'''
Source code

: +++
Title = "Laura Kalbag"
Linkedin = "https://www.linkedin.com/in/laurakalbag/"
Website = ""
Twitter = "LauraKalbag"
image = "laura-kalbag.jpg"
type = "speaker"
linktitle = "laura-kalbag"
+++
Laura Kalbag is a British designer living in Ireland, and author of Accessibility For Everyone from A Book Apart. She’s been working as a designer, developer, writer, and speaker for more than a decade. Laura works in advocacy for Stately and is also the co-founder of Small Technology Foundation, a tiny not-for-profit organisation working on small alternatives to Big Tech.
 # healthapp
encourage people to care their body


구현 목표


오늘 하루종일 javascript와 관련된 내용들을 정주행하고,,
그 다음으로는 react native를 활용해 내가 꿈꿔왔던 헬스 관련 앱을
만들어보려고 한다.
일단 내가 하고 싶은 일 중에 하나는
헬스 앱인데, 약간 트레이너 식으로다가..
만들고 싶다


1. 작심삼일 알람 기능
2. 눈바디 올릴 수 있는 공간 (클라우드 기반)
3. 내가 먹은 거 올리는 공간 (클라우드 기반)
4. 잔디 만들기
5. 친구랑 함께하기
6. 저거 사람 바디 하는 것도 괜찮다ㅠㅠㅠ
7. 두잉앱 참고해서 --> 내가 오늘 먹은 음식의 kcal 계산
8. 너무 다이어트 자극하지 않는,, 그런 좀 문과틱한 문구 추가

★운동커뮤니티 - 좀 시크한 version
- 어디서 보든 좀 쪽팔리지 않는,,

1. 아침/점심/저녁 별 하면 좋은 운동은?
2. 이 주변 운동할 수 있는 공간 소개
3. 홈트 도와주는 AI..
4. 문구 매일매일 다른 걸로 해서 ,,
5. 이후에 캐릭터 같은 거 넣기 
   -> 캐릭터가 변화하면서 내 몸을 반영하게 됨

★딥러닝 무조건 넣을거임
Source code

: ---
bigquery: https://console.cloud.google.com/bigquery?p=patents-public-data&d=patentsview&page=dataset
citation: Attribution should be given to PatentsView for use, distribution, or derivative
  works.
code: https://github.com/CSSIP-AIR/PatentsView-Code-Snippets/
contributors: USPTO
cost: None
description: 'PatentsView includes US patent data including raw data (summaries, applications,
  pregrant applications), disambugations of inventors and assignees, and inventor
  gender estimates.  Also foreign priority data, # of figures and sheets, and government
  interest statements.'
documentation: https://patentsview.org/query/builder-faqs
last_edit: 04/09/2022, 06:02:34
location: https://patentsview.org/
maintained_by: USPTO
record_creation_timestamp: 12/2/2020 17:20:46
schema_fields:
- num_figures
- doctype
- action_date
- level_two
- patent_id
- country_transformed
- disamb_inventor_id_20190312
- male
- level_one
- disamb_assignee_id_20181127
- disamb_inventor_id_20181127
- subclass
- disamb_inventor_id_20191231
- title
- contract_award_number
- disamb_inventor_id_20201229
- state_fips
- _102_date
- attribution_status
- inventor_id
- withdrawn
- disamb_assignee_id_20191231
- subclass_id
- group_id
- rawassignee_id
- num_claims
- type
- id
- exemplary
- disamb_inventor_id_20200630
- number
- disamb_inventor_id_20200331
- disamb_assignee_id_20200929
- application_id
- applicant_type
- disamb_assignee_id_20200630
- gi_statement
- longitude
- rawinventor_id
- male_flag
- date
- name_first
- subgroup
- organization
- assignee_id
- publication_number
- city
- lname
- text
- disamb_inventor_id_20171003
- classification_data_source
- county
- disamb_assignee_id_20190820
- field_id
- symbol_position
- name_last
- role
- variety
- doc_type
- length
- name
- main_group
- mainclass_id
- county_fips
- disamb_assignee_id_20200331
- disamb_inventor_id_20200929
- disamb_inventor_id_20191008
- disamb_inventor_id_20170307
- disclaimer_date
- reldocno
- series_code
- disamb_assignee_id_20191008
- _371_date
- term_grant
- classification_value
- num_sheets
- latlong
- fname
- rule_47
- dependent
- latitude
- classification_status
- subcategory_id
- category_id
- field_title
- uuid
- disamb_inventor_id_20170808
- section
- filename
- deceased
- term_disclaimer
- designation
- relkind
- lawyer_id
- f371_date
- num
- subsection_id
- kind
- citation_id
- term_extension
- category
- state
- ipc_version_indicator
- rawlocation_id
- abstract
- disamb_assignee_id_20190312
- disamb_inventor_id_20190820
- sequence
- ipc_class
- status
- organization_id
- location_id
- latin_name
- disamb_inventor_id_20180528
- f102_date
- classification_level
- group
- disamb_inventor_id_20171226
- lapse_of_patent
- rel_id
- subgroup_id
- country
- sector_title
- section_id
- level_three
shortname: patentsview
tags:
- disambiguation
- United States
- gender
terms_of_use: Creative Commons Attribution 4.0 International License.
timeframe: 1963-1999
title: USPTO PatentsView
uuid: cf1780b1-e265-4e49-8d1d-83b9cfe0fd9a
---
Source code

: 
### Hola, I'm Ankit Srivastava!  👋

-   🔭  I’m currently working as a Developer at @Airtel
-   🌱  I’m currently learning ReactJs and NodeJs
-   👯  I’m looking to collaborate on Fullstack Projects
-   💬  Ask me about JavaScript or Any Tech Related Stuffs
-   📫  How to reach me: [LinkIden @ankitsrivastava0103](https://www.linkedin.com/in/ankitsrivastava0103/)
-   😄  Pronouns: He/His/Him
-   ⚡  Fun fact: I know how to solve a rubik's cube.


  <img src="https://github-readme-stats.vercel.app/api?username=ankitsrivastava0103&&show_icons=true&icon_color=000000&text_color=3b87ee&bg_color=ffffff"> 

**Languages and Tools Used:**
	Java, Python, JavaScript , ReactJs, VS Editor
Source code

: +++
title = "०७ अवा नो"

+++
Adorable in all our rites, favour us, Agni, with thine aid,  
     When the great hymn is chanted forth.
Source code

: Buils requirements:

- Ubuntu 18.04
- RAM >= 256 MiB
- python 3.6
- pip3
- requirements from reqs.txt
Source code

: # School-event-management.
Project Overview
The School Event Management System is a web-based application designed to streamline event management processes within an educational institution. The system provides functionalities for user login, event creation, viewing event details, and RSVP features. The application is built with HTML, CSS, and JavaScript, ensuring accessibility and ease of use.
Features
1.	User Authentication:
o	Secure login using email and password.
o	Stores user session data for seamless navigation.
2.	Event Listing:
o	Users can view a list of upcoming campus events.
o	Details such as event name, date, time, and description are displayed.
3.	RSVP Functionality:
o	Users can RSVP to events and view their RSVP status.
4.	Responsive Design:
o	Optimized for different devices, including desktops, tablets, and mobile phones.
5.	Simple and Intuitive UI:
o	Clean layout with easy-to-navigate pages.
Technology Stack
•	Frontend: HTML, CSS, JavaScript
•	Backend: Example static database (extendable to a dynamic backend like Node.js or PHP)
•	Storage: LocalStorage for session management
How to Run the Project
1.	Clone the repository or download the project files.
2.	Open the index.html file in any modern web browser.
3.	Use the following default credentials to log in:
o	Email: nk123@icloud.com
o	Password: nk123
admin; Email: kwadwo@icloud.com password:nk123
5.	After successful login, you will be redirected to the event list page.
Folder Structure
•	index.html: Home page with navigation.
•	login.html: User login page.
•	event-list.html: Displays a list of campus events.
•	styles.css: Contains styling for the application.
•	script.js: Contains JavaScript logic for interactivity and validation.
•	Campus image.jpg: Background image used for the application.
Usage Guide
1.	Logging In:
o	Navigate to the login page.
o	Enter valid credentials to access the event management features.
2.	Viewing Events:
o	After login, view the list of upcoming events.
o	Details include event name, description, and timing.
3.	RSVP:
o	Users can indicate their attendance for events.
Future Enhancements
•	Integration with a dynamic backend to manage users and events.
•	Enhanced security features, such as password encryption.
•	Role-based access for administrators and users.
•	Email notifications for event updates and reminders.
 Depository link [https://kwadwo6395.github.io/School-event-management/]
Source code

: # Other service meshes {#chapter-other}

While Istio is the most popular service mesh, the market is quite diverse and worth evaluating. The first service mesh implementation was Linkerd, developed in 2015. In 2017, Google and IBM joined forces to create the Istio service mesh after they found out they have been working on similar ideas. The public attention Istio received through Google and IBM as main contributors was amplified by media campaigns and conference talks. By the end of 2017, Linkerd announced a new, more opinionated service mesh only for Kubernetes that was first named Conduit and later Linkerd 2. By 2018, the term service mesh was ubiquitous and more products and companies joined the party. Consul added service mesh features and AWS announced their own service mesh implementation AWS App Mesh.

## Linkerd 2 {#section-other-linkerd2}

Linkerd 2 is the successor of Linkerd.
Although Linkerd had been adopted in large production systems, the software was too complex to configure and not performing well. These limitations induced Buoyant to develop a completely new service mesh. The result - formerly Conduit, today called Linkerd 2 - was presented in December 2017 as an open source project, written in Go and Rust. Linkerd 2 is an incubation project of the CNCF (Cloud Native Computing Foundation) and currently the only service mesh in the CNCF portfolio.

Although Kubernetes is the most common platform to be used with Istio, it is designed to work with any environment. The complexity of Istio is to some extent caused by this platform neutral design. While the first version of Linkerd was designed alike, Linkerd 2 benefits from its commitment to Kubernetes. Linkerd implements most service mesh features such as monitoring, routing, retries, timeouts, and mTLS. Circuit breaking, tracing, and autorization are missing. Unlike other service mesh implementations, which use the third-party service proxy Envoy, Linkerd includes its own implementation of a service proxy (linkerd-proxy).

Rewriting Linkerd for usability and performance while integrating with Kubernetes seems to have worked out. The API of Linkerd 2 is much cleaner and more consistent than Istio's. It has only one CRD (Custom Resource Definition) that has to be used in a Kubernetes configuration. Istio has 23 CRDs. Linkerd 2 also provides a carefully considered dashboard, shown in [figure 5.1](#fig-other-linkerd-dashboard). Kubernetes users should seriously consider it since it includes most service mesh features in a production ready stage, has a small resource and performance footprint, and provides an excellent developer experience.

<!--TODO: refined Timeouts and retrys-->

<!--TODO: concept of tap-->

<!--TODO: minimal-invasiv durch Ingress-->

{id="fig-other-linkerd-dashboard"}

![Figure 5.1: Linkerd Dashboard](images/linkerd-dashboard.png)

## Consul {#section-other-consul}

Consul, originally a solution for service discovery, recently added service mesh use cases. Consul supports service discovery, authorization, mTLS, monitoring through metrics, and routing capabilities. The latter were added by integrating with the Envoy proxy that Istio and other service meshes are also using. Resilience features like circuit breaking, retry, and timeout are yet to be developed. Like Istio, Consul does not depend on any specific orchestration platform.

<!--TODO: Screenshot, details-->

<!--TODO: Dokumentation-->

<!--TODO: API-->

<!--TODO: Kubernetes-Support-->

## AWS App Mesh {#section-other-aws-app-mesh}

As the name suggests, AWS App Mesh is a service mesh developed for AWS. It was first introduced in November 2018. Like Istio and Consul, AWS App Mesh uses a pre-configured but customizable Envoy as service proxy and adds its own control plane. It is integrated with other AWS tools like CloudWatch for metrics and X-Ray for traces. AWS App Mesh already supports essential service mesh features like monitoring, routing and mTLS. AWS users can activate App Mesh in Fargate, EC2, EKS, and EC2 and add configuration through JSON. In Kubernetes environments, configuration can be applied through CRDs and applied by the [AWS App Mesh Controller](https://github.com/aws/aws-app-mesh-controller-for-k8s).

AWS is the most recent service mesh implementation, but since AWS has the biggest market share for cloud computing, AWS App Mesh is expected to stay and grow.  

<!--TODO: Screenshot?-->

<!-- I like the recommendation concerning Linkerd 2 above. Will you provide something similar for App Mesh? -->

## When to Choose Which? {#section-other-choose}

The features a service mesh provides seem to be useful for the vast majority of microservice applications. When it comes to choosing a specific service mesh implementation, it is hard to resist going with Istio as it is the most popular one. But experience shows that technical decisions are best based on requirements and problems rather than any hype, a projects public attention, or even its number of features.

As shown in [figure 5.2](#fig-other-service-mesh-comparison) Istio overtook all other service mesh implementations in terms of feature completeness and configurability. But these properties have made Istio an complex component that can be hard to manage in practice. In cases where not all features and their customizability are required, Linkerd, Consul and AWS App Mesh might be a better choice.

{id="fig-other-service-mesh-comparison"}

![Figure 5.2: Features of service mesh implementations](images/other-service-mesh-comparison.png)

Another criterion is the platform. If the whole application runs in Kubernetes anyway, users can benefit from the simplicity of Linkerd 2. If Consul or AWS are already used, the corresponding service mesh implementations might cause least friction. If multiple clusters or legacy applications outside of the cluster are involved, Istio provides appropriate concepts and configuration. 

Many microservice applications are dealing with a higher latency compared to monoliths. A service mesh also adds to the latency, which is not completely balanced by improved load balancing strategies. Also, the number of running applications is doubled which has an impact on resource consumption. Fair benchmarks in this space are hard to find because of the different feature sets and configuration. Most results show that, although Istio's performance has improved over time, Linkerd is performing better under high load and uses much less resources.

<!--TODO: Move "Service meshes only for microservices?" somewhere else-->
'''
> GOAL OF THE EXERCISE: Would you please copy, word for word, everything above from the line containing "- male_flag" down to the line containing "- disclaimer_date", those two lines included?

> ANSWER FOR THE TASK:
- male_flag
- date
- name_first
- subgroup
- organization
- assignee_id
- publication_number
- city
- lname
- text
- disamb_inventor_id_20171003
- classification_data_source
- county
- disamb_assignee_id_20190820
- field_id
- symbol_position
- name_last
- role
- variety
- doc_type
- length
- name
- main_group
- mainclass_id
- county_fips
- disamb_assignee_id_20200331
- disamb_inventor_id_20200929
- disamb_inventor_id_20191008
- disamb_inventor_id_20170307
- disclaimer_date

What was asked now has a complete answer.